===== STUDY MATERIAL

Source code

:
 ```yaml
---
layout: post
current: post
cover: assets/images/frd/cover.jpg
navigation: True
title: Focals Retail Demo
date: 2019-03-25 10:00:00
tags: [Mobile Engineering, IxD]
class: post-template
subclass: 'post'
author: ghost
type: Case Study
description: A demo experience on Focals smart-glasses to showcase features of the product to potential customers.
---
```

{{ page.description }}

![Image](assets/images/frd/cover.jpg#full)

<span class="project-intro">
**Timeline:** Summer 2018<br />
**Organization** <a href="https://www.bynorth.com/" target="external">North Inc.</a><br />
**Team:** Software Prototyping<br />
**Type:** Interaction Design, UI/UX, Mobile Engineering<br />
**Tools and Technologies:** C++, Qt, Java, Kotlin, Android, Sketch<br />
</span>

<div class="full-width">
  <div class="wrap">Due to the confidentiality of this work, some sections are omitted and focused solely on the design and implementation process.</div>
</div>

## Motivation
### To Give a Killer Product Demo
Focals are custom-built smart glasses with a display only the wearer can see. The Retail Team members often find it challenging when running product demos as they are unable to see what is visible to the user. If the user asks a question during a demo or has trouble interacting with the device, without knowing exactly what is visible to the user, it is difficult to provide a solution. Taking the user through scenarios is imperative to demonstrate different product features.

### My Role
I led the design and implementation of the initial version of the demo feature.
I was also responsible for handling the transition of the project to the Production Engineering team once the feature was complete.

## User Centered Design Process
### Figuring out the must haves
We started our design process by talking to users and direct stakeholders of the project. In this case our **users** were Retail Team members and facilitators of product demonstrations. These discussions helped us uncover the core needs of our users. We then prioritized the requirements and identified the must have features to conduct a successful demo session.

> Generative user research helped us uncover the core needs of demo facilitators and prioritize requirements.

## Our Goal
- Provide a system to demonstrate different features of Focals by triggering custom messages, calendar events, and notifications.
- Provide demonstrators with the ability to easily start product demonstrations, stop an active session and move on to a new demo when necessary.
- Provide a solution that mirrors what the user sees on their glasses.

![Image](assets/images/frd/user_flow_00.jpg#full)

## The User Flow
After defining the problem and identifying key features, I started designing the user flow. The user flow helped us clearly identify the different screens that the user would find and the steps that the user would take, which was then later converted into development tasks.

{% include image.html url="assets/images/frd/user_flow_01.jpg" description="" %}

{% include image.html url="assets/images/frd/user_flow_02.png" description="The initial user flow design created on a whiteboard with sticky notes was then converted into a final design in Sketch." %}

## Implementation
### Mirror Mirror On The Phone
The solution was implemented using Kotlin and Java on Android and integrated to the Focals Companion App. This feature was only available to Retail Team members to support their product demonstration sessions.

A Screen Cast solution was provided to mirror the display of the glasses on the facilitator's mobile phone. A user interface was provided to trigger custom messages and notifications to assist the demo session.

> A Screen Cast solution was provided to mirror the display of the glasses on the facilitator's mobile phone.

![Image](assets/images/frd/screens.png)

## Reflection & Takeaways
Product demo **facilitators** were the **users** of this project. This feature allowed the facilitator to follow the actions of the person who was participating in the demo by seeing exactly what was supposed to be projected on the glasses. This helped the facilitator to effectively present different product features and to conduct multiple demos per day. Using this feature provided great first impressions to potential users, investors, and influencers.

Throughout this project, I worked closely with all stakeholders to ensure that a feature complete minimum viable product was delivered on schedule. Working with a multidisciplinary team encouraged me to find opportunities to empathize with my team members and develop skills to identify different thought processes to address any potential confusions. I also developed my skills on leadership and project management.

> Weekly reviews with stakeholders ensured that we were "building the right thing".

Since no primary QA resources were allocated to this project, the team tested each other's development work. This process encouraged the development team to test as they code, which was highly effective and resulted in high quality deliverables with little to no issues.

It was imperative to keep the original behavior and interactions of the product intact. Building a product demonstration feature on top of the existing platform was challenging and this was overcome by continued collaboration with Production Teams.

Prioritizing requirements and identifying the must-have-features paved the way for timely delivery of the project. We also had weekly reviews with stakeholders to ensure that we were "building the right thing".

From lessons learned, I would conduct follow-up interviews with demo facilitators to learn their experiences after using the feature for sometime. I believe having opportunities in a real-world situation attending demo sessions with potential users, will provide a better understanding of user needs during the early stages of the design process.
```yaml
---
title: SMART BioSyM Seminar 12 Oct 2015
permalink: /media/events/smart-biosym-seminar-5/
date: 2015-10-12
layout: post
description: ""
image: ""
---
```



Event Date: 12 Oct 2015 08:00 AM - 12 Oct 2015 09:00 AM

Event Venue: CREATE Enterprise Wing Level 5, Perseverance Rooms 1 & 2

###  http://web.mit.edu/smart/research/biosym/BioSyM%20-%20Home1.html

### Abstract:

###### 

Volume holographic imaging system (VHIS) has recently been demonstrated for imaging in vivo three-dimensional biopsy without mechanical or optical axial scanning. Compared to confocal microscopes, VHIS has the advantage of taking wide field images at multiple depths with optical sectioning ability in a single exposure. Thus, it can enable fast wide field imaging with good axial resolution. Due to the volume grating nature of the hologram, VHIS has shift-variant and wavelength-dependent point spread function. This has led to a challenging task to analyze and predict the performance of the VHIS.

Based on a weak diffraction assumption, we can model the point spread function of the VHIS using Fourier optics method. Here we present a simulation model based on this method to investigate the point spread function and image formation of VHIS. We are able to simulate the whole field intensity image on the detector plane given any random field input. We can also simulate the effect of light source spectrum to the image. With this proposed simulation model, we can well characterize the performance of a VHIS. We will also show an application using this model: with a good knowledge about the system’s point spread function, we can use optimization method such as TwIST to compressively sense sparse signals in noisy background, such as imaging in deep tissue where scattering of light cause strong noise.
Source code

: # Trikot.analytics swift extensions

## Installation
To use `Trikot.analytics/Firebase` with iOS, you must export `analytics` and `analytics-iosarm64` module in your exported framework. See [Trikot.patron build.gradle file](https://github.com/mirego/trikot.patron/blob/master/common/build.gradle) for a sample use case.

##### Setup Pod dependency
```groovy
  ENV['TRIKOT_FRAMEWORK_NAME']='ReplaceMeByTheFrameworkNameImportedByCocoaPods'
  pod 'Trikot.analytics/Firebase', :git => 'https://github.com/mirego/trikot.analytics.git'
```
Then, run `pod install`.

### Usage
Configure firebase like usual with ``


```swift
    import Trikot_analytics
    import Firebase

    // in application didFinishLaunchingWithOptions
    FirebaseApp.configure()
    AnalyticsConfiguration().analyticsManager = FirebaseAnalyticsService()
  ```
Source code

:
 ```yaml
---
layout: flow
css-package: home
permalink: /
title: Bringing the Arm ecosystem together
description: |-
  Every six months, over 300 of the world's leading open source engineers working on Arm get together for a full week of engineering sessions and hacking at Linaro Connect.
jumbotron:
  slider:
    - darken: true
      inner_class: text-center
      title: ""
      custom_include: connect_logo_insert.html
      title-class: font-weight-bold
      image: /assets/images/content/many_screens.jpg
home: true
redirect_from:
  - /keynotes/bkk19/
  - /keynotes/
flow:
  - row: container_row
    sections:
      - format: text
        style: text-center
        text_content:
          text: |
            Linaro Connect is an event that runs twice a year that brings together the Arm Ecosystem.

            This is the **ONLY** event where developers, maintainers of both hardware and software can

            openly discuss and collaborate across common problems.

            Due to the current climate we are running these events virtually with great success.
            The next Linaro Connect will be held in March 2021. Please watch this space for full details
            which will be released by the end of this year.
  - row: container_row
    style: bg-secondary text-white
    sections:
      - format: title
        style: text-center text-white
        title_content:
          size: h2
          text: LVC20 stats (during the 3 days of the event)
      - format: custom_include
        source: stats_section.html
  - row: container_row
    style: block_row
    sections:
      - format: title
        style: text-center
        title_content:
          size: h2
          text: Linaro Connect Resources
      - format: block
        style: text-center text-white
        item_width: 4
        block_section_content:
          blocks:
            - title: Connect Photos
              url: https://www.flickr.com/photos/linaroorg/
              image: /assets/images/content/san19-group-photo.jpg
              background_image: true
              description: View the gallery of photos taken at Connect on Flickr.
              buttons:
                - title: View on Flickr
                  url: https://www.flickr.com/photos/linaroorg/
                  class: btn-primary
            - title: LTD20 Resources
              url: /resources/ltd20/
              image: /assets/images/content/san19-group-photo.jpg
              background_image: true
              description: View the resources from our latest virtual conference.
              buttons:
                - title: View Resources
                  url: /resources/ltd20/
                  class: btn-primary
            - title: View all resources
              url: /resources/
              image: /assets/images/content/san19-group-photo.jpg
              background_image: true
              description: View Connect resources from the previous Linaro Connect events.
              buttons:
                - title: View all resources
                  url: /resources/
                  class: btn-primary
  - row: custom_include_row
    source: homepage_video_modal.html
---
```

==========

• EXERCISE AIM
For the material above, reproduce exactly the lines from the line with "After defining the" to the line with "## Reflection & Takeaways", inclusive, and exclude all others.

• EXPECTED ANSWER
After defining the problem and identifying key features, I started designing the user flow. The user flow helped us clearly identify the different screens that the user would find and the steps that the user would take, which was then later converted into development tasks.

{% include image.html url="assets/images/frd/user_flow_01.jpg" description="" %}

{% include image.html url="assets/images/frd/user_flow_02.png" description="The initial user flow design created on a whiteboard with sticky notes was then converted into a final design in Sketch." %}

## Implementation
### Mirror Mirror On The Phone
The solution was implemented using Kotlin and Java on Android and integrated to the Focals Companion App. This feature was only available to Retail Team members to support their product demonstration sessions.

A Screen Cast solution was provided to mirror the display of the glasses on the facilitator's mobile phone. A user interface was provided to trigger custom messages and notifications to assist the demo session.

> A Screen Cast solution was provided to mirror the display of the glasses on the facilitator's mobile phone.

![Image](assets/images/frd/screens.png)

## Reflection & Takeaways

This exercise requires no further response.